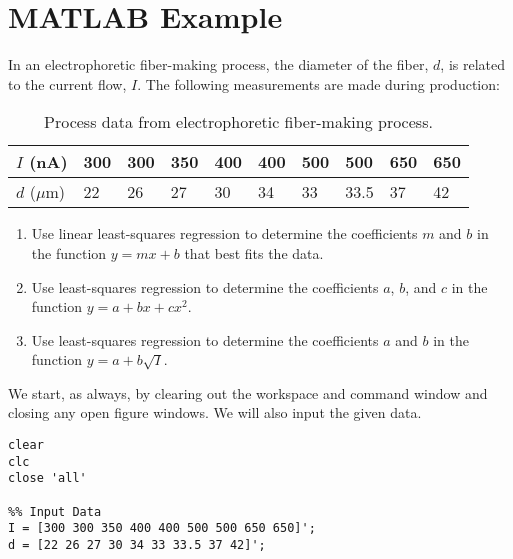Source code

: \section{MATLAB Example}

In an electrophoretic fiber-making process, the diameter of the fiber, $d$, is related to the current flow, $I$.  The following measurements are made during production:
\begin{table}[h!]
\begin{tabular}{|l|l|l|l|l|l|l|l|l|l|}
\hline
$I$ (nA) & 300 & 300 & 350 & 400 & 400 & 500 & 500 & 650 & 650 \\ \hline
$d$ ($\mu$m) & 22 & 26 & 27 & 30 & 34 & 33 & 33.5 & 37 & 42 \\ \hline
\end{tabular}
\caption{Process data from electrophoretic fiber-making process.}
\end{table}

\begin{enumerate}
\item Use linear least-squares regression to determine the coefficients $m$ and $b$ in the function $y=mx+b$ that best fits the data.
\item Use least-squares regression to determine the coefficients $a$, $b$, and $c$ in the function $y = a + bx + cx^2$.
\item Use least-squares regression to determine the coefficients $a$ and $b$ in the function $y = a + b\sqrt{I}$.
\end{enumerate}

We start, as always, by clearing out the workspace and command window and closing any open figure windows.  We will also input the given data.
\begin{lstlisting}[style=myMatlab,name=lec13n-ex1]
clear
clc
close 'all'

%% Input Data
I = [300 300 350 400 400 500 500 650 650]';
d = [22 26 27 30 34 33 33.5 37 42]';

\end{lstlisting}

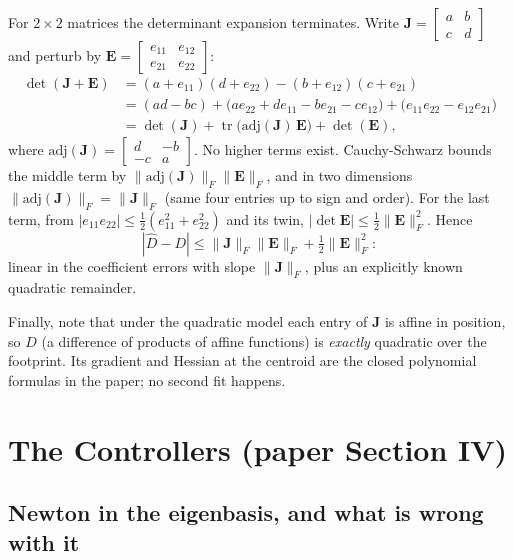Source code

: \documentclass[11pt]{article}
\begin{document}
For $2\times2$ matrices the determinant expansion terminates. Write
$\mathbf{J} = \begin{bmatrix} a & b \\ c & d \end{bmatrix}$ and perturb by
$\mathbf{E} = \begin{bmatrix} e_{11} & e_{12} \\ e_{21} & e_{22}
\end{bmatrix}$:
\begin{align}
\det(\mathbf{J} + \mathbf{E})
&= (a + e_{11})(d + e_{22}) - (b + e_{12})(c + e_{21}) \\
&= (ad - bc) + \bigl(a e_{22} + d e_{11} - b e_{21} - c e_{12}\bigr)
 + \bigl(e_{11}e_{22} - e_{12}e_{21}\bigr) \\
&= \det(\mathbf{J})
 + \operatorname{tr}\!\bigl(\mathrm{adj}(\mathbf{J})\,\mathbf{E}\bigr)
 + \det(\mathbf{E}),
\end{align}
where $\mathrm{adj}(\mathbf{J}) = \begin{bmatrix} d & -b \\ -c & a
\end{bmatrix}$. No higher terms exist. Cauchy-Schwarz bounds the middle
term by $\|\mathrm{adj}(\mathbf{J})\|_F\|\mathbf{E}\|_F$, and in two
dimensions $\|\mathrm{adj}(\mathbf{J})\|_F = \|\mathbf{J}\|_F$ (same four
entries up to sign and order). For the last term, from
$|e_{11}e_{22}| \leq \tfrac{1}{2}(e_{11}^2 + e_{22}^2)$ and its twin,
$|\det \mathbf{E}| \leq \tfrac{1}{2}\|\mathbf{E}\|_F^2$. Hence
\begin{equation}
|\hat{D} - D| \leq \|\mathbf{J}\|_F\|\mathbf{E}\|_F
+ \tfrac{1}{2}\|\mathbf{E}\|_F^2 :
\end{equation}
linear in the coefficient errors with slope $\|\mathbf{J}\|_F$, plus an
explicitly known quadratic remainder.

Finally, note that under the quadratic model each entry of $\mathbf{J}$ is
affine in position, so $D$ (a difference of products of affine functions)
is \emph{exactly} quadratic over the footprint. Its gradient and Hessian at
the centroid are the closed polynomial formulas in the paper; no second fit
happens.

\section{The Controllers (paper Section IV)}

\subsection{Newton in the eigenbasis, and what is wrong with it}
\end{document}
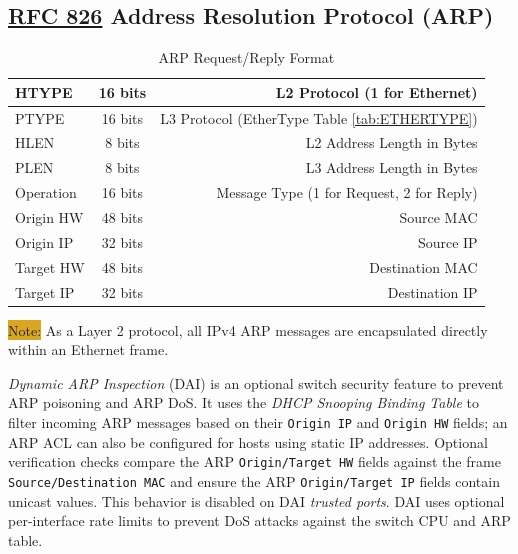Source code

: \documentclass[12pt]{article}
\newcommand{\note}[1]{\colorbox{#1}{Note:}}
\newcommand{\RFC}[1]{\href{https://datatracker.ietf.org/doc/html/rfc#1}{RFC #1}}
\begin{document}
	\subsection{\RFC{826} Address Resolution Protocol (ARP) \label{subsec:ARP}}
	\begin{table}[H]
	\centering
	\caption{ARP Request/Reply Format \label{tab:ARP}}
	\begin{tabular}{| l | c | r |}
	\hline
	HTYPE	& 16 bits	& L2 Protocol (1 for Ethernet)\\\hline
	PTYPE	& 16 bits	& L3 Protocol (EtherType Table \ref{tab:ETHERTYPE})\\\hline
	HLEN		& 8 bits	& L2 Address Length in Bytes\\\hline
	PLEN		& 8 bits	& L3 Address Length in Bytes\\\hline
	Operation	& 16 bits	& Message Type (1 for Request, 2 for Reply)\\\hline
	Origin HW 	& 48 bits	& Source MAC\\\hline
	Origin IP	& 32 bits	& Source IP\\\hline
	Target HW 	& 48 bits	& Destination MAC\\\hline
	Target IP	& 32 bits	& Destination IP\\\hline
	\end{tabular}\end{table}
	\note{Goldenrod} As a Layer 2 protocol, all IPv4 ARP messages are encapsulated directly within an Ethernet frame.
	
	\textit{Dynamic ARP Inspection} (DAI) is an optional switch security feature to prevent ARP poisoning and ARP DoS. It uses the \textit{DHCP Snooping Binding Table} to filter incoming ARP messages based on their \texttt{Origin IP} and \texttt{Origin HW} fields; an ARP ACL can also be configured for hosts using static IP addresses. Optional verification checks compare the ARP \texttt{Origin/Target HW} fields against the frame \texttt{Source/Destination MAC} and ensure the ARP \texttt{Origin/Target IP} fields contain unicast values. This behavior is disabled on DAI \textit{trusted ports}. DAI uses optional per-interface rate limits to prevent DoS attacks against the switch CPU and ARP table.


\end{document}
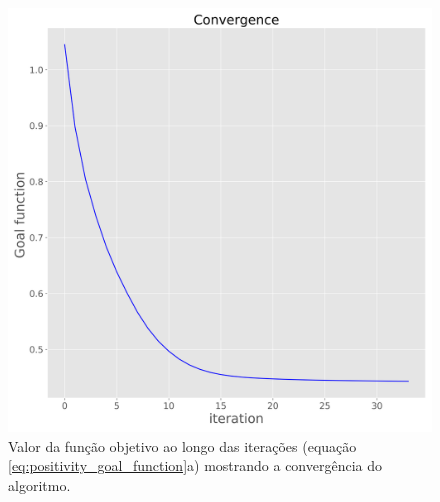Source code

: \begin{figure}
	\centering
	\includegraphics[width=.9\textwidth]{Fig/eqlayer/unidir_shallow_diff_test/convergence_LM_NNLS_magRM.png}
	\caption{Valor da função objetivo ao longo das iterações (equação \ref{eq:positivity_goal_function}a) mostrando a convergência do algoritmo.}
	\label{fig:convergence_3}
\end{figure}

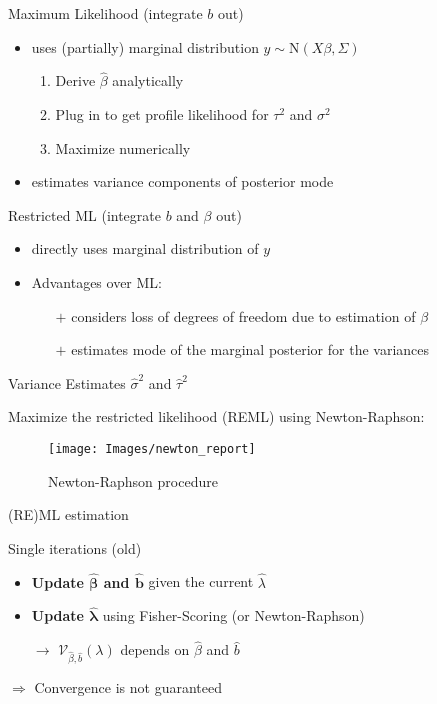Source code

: \documentclass[12pt]{article}
\begin{document}
Maximum Likelihood (integrate $b$ out)

\begin{itemize}
\item uses (partially) marginal distribution $y \sim \mathrm{N}(X\beta,\Sigma)$

\begin{enumerate}
\item Derive $\hat{\beta}$ analytically
\item Plug in to get profile likelihood for $\tau^2$ and $\sigma^2$
\item Maximize numerically
\end{enumerate}

\item estimates variance components of posterior mode
\end{itemize}



Restricted ML (integrate $b$ and $\beta$ out)

\begin{itemize}
\item directly uses marginal distribution of $y$

\item Advantages over ML:
\begin{itemize}
\item[$+$] considers loss of degrees of freedom due to estimation of $\beta$ 
\item[$+$] estimates mode of the marginal posterior for the variances
\end{itemize}
\end{itemize}



Variance Estimates $\hat{\sigma}^2$ and $\hat{\tau}^2$

Maximize the restricted likelihood (REML) using Newton-Raphson:

\begin{figure}
\begin{center}
\texttt{[image: Images/newton\_report]}
\end{center}
\vspace{-2em}
\caption[caption]{Newton-Raphson procedure}\label{newton}
\end{figure}






(RE)ML estimation

Single iterations (old)
\begin{itemize}
\item \textbf{Update  $\boldsymbol{\hat{\beta}}$ and $\boldsymbol{\hat{b}}$} given the current $\hat{\lambda}$
\item \textbf{Update $\boldsymbol{\hat{\lambda}}$} using Fisher-Scoring (or Newton-Raphson)

$\rightarrow$ $\mathcal{V}_{\hat{\beta}, \hat{b}}(\lambda)$ depends on $\hat{\beta}$ and $\hat{b}$
\end{itemize}
$\Rightarrow$ Convergence is not guaranteed
\end{document}
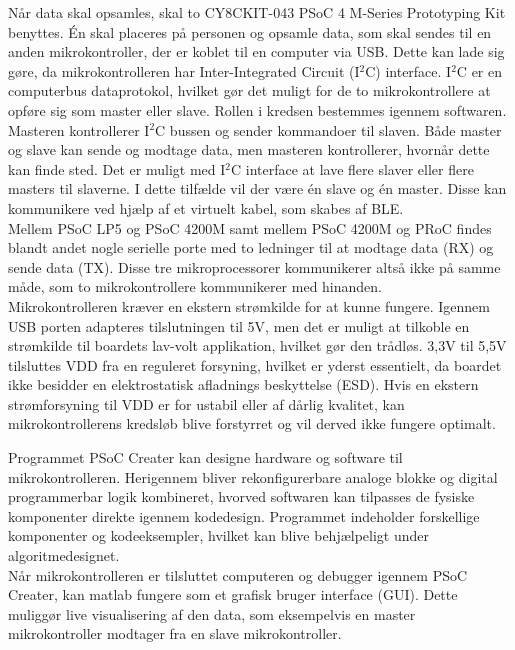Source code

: Når data skal opsamles, skal to CY8CKIT-043 PSoC 4 M-Series Prototyping Kit benyttes. Én skal placeres på personen og opsamle data, som skal sendes til en anden mikrokontroller, der er koblet til en computer via USB. Dette kan lade sig gøre, da mikrokontrolleren har Inter-Integrated Circuit (I$^{2}$C) interface. I$^{2}$C er en computerbus dataprotokol, hvilket gør det muligt for de to mikrokontrollere at opføre sig som master eller slave. Rollen i kredsen bestemmes igennem softwaren. Masteren kontrollerer I$^{2}$C bussen og sender kommandoer til slaven. Både master og slave kan sende og modtage data, men masteren kontrollerer, hvornår dette kan finde sted. Det er muligt med I$^{2}$C interface at lave flere slaver eller flere masters til slaverne. I dette tilfælde vil der være én slave og én master. Disse kan kommunikere ved hjælp af et virtuelt kabel, som skabes af BLE. \citep{Semiconductor2016,Sparkfun2016}\\
Mellem PSoC LP5 og PSoC 4200M samt mellem PSoC 4200M og PRoC findes blandt andet nogle serielle porte med to ledninger til at modtage data (RX) og sende data (TX). Disse tre mikroprocessorer kommunikerer altså ikke på samme måde, som to mikrokontrollere kommunikerer med hinanden. \citep{Semiconductor2016} \\
Mikrokontrolleren kræver en ekstern strømkilde for at kunne fungere. Igennem USB porten adapteres tilslutningen til 5V, men det er muligt at tilkoble en strømkilde til boardets lav-volt applikation, hvilket gør den trådløs. 3,3V til 5,5V tilsluttes VDD fra en reguleret forsyning, hvilket er yderst essentielt, da boardet ikke besidder en elektrostatisk afladnings beskyttelse (ESD). Hvis en ekstern strømforsyning til VDD er for ustabil eller af dårlig kvalitet, kan mikrokontrollerens kredsløb blive forstyrret og vil derved ikke fungere optimalt. \citep{Semiconductor2016}

Programmet PSoC Creater kan designe hardware og software til mikrokontrolleren. Herigennem bliver rekonfigurerbare analoge blokke og digital programmerbar logik kombineret, hvorved softwaren kan tilpasses de fysiske komponenter direkte igennem kodedesign. Programmet indeholder forskellige komponenter og kodeeksempler, hvilket kan blive behjælpeligt under algoritmedesignet. \citep{Semiconductor2016} \\
Når mikrokontrolleren er tilsluttet computeren og debugger igennem PSoC Creater, kan matlab fungere som et grafisk bruger interface (GUI). Dette muliggør live visualisering af den data, som eksempelvis en master mikrokontroller modtager fra en slave mikrokontroller.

== Your task ==
Only the lines above from the one with "close 'all'" to the one with "Address Resolution Protocol" should be printed, both included and exactly as written; no picture belongs in the copy.

== Finished exercise ==
close 'all'

%% Input Data
I = [300 300 350 400 400 500 500 650 650]';
d = [22 26 27 30 34 33 33.5 37 42]';

\end{lstlisting}

Source code

: \documentclass[11pt]{article}
\begin{document}
For $2\times2$ matrices the determinant expansion terminates. Write
$\mathbf{J} = \begin{bmatrix} a & b \\ c & d \end{bmatrix}$ and perturb by
$\mathbf{E} = \begin{bmatrix} e_{11} & e_{12} \\ e_{21} & e_{22}
\end{bmatrix}$:
\begin{align}
\det(\mathbf{J} + \mathbf{E})
&= (a + e_{11})(d + e_{22}) - (b + e_{12})(c + e_{21}) \\
&= (ad - bc) + \bigl(a e_{22} + d e_{11} - b e_{21} - c e_{12}\bigr)
 + \bigl(e_{11}e_{22} - e_{12}e_{21}\bigr) \\
&= \det(\mathbf{J})
 + \operatorname{tr}\!\bigl(\mathrm{adj}(\mathbf{J})\,\mathbf{E}\bigr)
 + \det(\mathbf{E}),
\end{align}
where $\mathrm{adj}(\mathbf{J}) = \begin{bmatrix} d & -b \\ -c & a
\end{bmatrix}$. No higher terms exist. Cauchy-Schwarz bounds the middle
term by $\|\mathrm{adj}(\mathbf{J})\|_F\|\mathbf{E}\|_F$, and in two
dimensions $\|\mathrm{adj}(\mathbf{J})\|_F = \|\mathbf{J}\|_F$ (same four
entries up to sign and order). For the last term, from
$|e_{11}e_{22}| \leq \tfrac{1}{2}(e_{11}^2 + e_{22}^2)$ and its twin,
$|\det \mathbf{E}| \leq \tfrac{1}{2}\|\mathbf{E}\|_F^2$. Hence
\begin{equation}
|\hat{D} - D| \leq \|\mathbf{J}\|_F\|\mathbf{E}\|_F
+ \tfrac{1}{2}\|\mathbf{E}\|_F^2 :
\end{equation}
linear in the coefficient errors with slope $\|\mathbf{J}\|_F$, plus an
explicitly known quadratic remainder.

Finally, note that under the quadratic model each entry of $\mathbf{J}$ is
affine in position, so $D$ (a difference of products of affine functions)
is \emph{exactly} quadratic over the footprint. Its gradient and Hessian at
the centroid are the closed polynomial formulas in the paper; no second fit
happens.

\section{The Controllers (paper Section IV)}

\subsection{Newton in the eigenbasis, and what is wrong with it}
\end{document}
Source code

: \documentclass[12pt]{article}
\newcommand{\note}[1]{\colorbox{#1}{Note:}}
\newcommand{\RFC}[1]{\href{https://datatracker.ietf.org/doc/html/rfc#1}{RFC #1}}
\begin{document}
	\subsection{\RFC{826} Address Resolution Protocol (ARP) \label{subsec:ARP}}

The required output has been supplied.